▶ _Materials provided_:
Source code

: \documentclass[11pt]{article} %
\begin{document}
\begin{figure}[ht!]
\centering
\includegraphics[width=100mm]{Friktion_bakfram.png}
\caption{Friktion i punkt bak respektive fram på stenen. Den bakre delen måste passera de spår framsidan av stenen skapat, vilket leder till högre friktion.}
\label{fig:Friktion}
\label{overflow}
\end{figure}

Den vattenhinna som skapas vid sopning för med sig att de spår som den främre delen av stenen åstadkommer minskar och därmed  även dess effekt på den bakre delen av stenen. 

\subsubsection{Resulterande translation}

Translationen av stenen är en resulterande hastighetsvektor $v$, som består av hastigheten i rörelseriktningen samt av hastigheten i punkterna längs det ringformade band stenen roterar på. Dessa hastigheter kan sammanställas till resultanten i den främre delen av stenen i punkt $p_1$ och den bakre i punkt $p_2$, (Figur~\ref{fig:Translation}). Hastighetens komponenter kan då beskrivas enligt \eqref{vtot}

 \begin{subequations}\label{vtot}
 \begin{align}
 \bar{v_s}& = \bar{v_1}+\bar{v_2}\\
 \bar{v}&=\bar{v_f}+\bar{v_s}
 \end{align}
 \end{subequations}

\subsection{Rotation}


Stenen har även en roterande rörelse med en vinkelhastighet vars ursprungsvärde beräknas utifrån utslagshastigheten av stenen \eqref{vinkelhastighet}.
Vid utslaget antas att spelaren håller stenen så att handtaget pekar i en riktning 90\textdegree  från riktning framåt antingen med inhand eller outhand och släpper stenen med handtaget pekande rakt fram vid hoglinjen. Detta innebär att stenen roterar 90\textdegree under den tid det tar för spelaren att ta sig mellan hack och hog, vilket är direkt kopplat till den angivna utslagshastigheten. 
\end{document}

▶ _Exercise brief_:
Among these entries, how many lines include the string "roterar"? Reply with the number by itself.

▶ _Response for this exercise_:
2